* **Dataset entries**
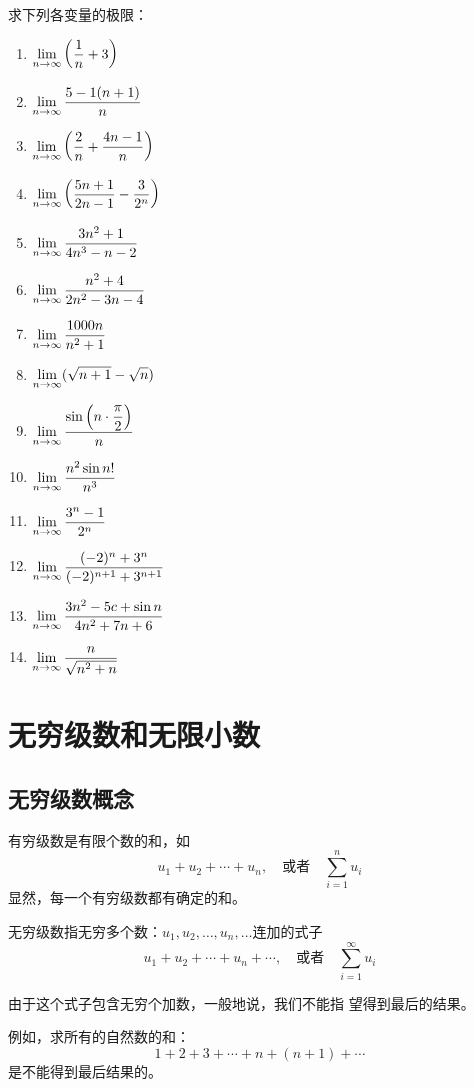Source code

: 求下列各变量的极限：
\begin{multicols}{2}
\begin{enumerate}
\item $\displaystyle\lim_{n\to\infty}\left(\dfrac{1}{n}+3\right)$
\item  $\displaystyle\lim_{n\to\infty} \dfrac{5-1(n+1)}{n}$ 
\item  $\displaystyle\lim_{n\to\infty}\left(\dfrac{2}{n}+\dfrac{4 n-1}{n}\right)$
\item  $\displaystyle\lim_{n\to\infty}\left(\dfrac{5 n+1}{2 n-1}-\dfrac{3}{2^{n}}\right)$
\item $\displaystyle\lim_{n\to\infty} \dfrac{3 n^{2}+1}{4 n^{3}-n-2} $
\item $\displaystyle\lim_{n\to\infty} \dfrac{n^{2}+4}{2 n^{2}-3 n-4}$
\item $ \displaystyle\lim_{n\to\infty} \dfrac{1000 n}{n^{2}+1}$
\item  $\displaystyle\lim_{n\to\infty}(\sqrt{n+1}-\sqrt{n})$
\item  $\displaystyle\lim_{n\to\infty} \dfrac{\sin \left(n \cdot \dfrac{\pi}{2}\right)}{n}$
\item  $\displaystyle\lim_{n\to\infty} \dfrac{n^{2} \sin n !}{n^{3}}$
\item  $\displaystyle\lim_{n\to\infty} \dfrac{3^{n}-1}{2^{n}}$
\item  $\displaystyle\lim_{n\to\infty} \dfrac{(-2)^{n}+3^{n}}{(-2)^{n+1}+3^{n+1}}$ 
\item  $\displaystyle\lim_{n\to\infty} \dfrac{3n^2-5c+\sin n}{4n^2+7n+6}$ 
\item  $\displaystyle\lim_{n\to\infty} \dfrac{n}{\sqrt{n^2+n}}$ 
\end{enumerate}    
\end{multicols}

\section{无穷级数和无限小数}
\subsection{无穷级数概念}

有穷级数是有限个数的和，如
$$u_1+u_2+\cdots+u_n,\quad \text{或者}\quad \sum^n_{i=1}u_i$$
显然，每一个有穷级数都有确定的和。

无穷级数指无穷多个数：$u_1,u_2,\ldots,u_n,\ldots$连加的式子
$$u_1+u_2+\cdots+u_n+\cdots,\quad \text{或者}\quad \sum^{\infty}_{i=1}u_i$$

由于这个式子包含无穷个加数，一般地说，我们不能指
望得到最后的结果。

例如，求所有的自然数的和：
\[1+2+3+\cdots+n+(n+1)+\cdots\]
是不能得到最后结果的。


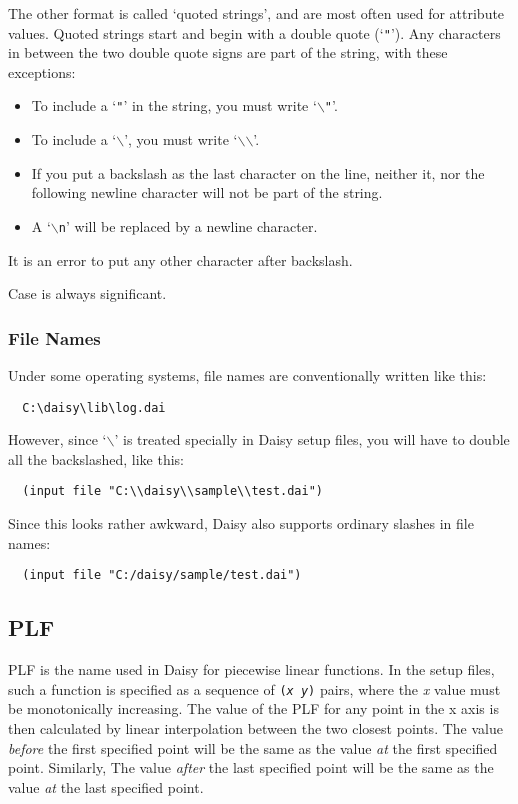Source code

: The other format is called `quoted strings', and are most often used
for attribute values.  Quoted strings start and begin with a double
quote (`\texttt{"}').  Any characters in between the two double quote
signs are part of the string, with these exceptions:
\begin{itemize}
\item To include a `\texttt{"}' in the string, you must write
  `\texttt{\mbox{$\backslash$}"}'.
\item To include a `\texttt{\mbox{$\backslash$}}', you must write
  `\texttt{\mbox{$\backslash$}\mbox{$\backslash$}}'.
\item If you put a backslash as the last character on the line,
  neither it, nor the following newline character will not be part of
  the string.
\item A `\texttt{\mbox{$\backslash$}n}' will be replaced by a newline
  character. 
\end{itemize}
It is an error to put any other character after backslash.  

Case is always significant.
\subsubsection{File Names}

Under some operating systems,  file names are conventionally written
like this:
\begin{verbatim}
  C:\daisy\lib\log.dai
\end{verbatim}

However, since `\texttt{\mbox{$\backslash$}}' is treated specially in
Daisy setup files, you will have to double all the backslashed, like
this:
\begin{verbatim}
  (input file "C:\\daisy\\sample\\test.dai")
\end{verbatim}

Since this looks rather awkward, Daisy also supports ordinary slashes
in file names:
\begin{verbatim}
  (input file "C:/daisy/sample/test.dai")
\end{verbatim}

\subsection{PLF}
\label{type:plf}

PLF is the name used in Daisy for piecewise linear functions.  In the
setup files, such a function is specified as a sequence of
\texttt{(\emph{x} \emph{y})} pairs, where the \emph{x} value must be
monotonically increasing.  The value of the PLF for any point in the x
axis is then calculated by linear interpolation between the two
closest points.  The value \emph{before} the first specified point
will be the same as the value \emph{at} the first specified point.
Similarly, The value \emph{after} the last specified point will be the
same as the value \emph{at} the last specified point.

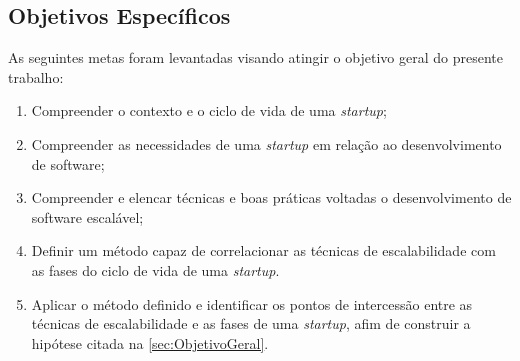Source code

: \subsection{Objetivos Específicos}

As seguintes metas foram levantadas visando atingir o objetivo geral do presente
trabalho:

  \begin{enumerate}
    \item Compreender o contexto e o ciclo de vida de uma \textit{startup};
    \item Compreender as necessidades de uma \textit{startup} em relação ao desenvolvimento de software;
    \item Compreender e elencar técnicas e boas práticas voltadas o desenvolvimento de software
        escalável;
    \item Definir um método capaz de correlacionar as técnicas de escalabilidade com
        as fases do ciclo de vida de uma \textit{startup}.
    \item Aplicar o método definido e identificar os pontos de intercessão entre as técnicas de escalabilidade
        e as fases de uma \textit{startup}, afim de construir a hipótese citada na \autoref{sec:ObjetivoGeral}.
  \end{enumerate}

* **EXERCISE DESCRIPTION**
Your task is to copy every line of the entries that contains the string "Compreender".

* **YOUR RESPONSE**
    \item Compreender o contexto e o ciclo de vida de uma \textit{startup};
    \item Compreender as necessidades de uma \textit{startup} em relação ao desenvolvimento de software;
    \item Compreender e elencar técnicas e boas práticas voltadas o desenvolvimento de software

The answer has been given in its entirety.